Prime Minister Syed Yusuf Raza Gilani on Tuesday directed the Ministry of Petroleum and Port Qasim Authority (PQA) to expedite the process for the import of 500 million cubic feet of Liquefied Natural Gas (LNG) for generation of 2500MW electricity.
Addressing challenges
An official source said that while chairing a meeting on the LNG imports, the Prime Minister directed Chairman PQA to gear up his organisation to cope with the energy shortages issues for which all necessary measures should be taken to ensure early import of LNG. Earlier the Petroleum Ministry had sought intervention from the Prime Minister to direct PQA to expedite the construction of LNG import terminals, as any delay would further complicate the gas demand and supply situation in the country. Pakistan is faced with a gas shortage of 2 billion cubic feet per day (bcfd) and if immediate measures for import are not taken they would further complicate gas distribution among different sectors.

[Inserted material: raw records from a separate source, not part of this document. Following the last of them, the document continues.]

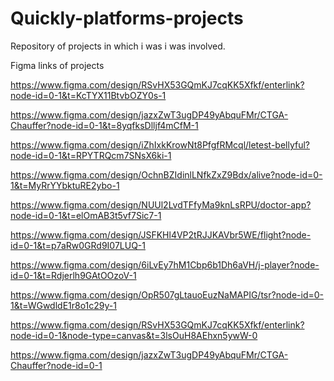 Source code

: # Quickly-platforms-projects
Repository of projects in which i was i was involved.

Figma links of projects

https://www.figma.com/design/RSvHX53GQmKJ7cqKK5Xfkf/enterlink?node-id=0-1&t=KcTYX11BtvbOZY0s-1

https://www.figma.com/design/jazxZwT3ugDP49yAbquFMr/CTGA-Chauffer?node-id=0-1&t=8yqfksDlljf4mCfM-1

https://www.figma.com/design/iZhIxkKrowNt8PfgfRMcql/letest-bellyful?node-id=0-1&t=RPYTRQcm7SNsX6ki-1

https://www.figma.com/design/OchnBZIdinlLNfkZxZ9Bdx/alive?node-id=0-1&t=MyRrYYbktuRE2ybo-1

https://www.figma.com/design/NUUl2LvdTFfyMa9knLsRPU/doctor-app?node-id=0-1&t=elOmAB3t5vf7Sic7-1

https://www.figma.com/design/JSFKHl4VP2tRJJKAVbr5WE/flight?node-id=0-1&t=p7aRw0GRd9I07LUQ-1

https://www.figma.com/design/6iLvEy7hM1Cbp6b1Dh6aVH/j-player?node-id=0-1&t=Rdjerlh9GAtOOzoV-1

https://www.figma.com/design/OpR507gLtauoEuzNaMAPIG/tsr?node-id=0-1&t=WGwdldE1r8o1c29y-1

https://www.figma.com/design/RSvHX53GQmKJ7cqKK5Xfkf/enterlink?node-id=0-1&node-type=canvas&t=3lsOuH8AEhxn5ywW-0

https://www.figma.com/design/jazxZwT3ugDP49yAbquFMr/CTGA-Chauffer?node-id=0-1
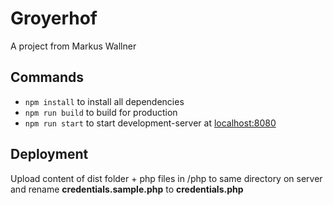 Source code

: # Groyerhof
A project from Markus Wallner

## Commands
* `npm install` to install all dependencies
* `npm run build` to build for production
* `npm run start` to start development-server at [localhost:8080](https://localhost:8080)

## Deployment
Upload content of dist folder + php files in /php to same directory on server and rename __credentials.sample.php__ to __credentials.php__
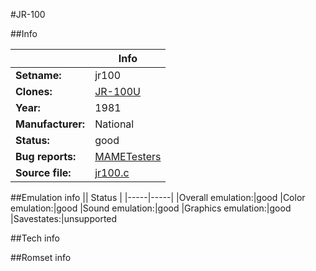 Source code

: #JR-100

##Info

||Info|
|-----|-----|
|**Setname:**|jr100
|**Clones:**|[JR-100U](jr100u.md)
|**Year:**|1981
|**Manufacturer:**|National
|**Status:**|good
|**Bug reports:**|[MAMETesters](http://mametesters.org/view_all_set.php?type=1&temporary=y&search=jr100.c)
|**Source file:**|[jr100.c](https://github.com/mamedev/mame/blob/master/src/mess/drivers/jr100.c)

##Emulation info
|| Status |
|-----|-----|
|Overall emulation:|good
|Color emulation:|good
|Sound emulation:|good
|Graphics emulation:|good
|Savestates:|unsupported

##Tech info

##Romset info

<!--- START OF EDITED COMMENT DO NOT TOUCH TEXT ABOVE-->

The government wants imported LNG utilisation for power generation to overcome a shortage of 5000 MW due to the rising fuel oil prices in the international market.
Increasing capacity
The meeting was informed by the Oil and Gas Regulatory Authority (OGRA) that they have issued LNG terminal construction licenses to three companies, Pakistan Gas Port, Engro Corporation and Global Energy. The companies were facing difficulties in getting timely clearance from the PQA for starting construction activity. Petroleum Minister, Dr Asim Hussain informed the meeting that the Ministry was proactively engaged to pave way for the import of 500 mcfd LNG on emergency basis which would be exclusively used for the generation of 2500MW electricity in the country. The import of LNG and its utilisation infrastructure is targeted to be completed by the third quarter, before the start of winter season next year. In addition, a separate pipeline meant for the creation of increased capacity for transportation of gas from PQA to Punjab is also being considered as an option and work is progressing satisfactorily. The pipeline would be transmitting LNG imports from the port to Independent Power Producers (IPPs) in Punjab.
Worsening energy crisis
Four IPPs having a combine capacity of over 800 MW are facing a lot of difficulties as their gas supplies were cut on June 30 and for the time being 2 power stations are provided gas on fortnightly basis. If the IPPs run on furnace oil then the power tariff will have to be increased by Rs10 per kWh. Chairman PQA informed the meeting that three terminals need to be built with an estimated cost of $500 million to cope with the handling of the import of such a huge quantity of LNG. He said PQA was fully prepared to undertake the project after meeting the normal mandatory legal requirements and the imperatives of cost effectiveness of the project. He said PQA was already working with interested investors for the development of jetty and terminal facilities for handling LNG and implementation of agreement in this regard will be finalised shortly. The meeting was attended by the Minister for Finance Dr. Abdul Hafeez Shaikh, Minister for Petroleum Dr. Asim Hussain, Minister for Water and Power Naveed Qamar, Minister for Law Molla Bux Chandio, and secretaries of the respective ministries including senior officials of OGRA, Ministry of Petroleum, Law Division and the Minister of Finance.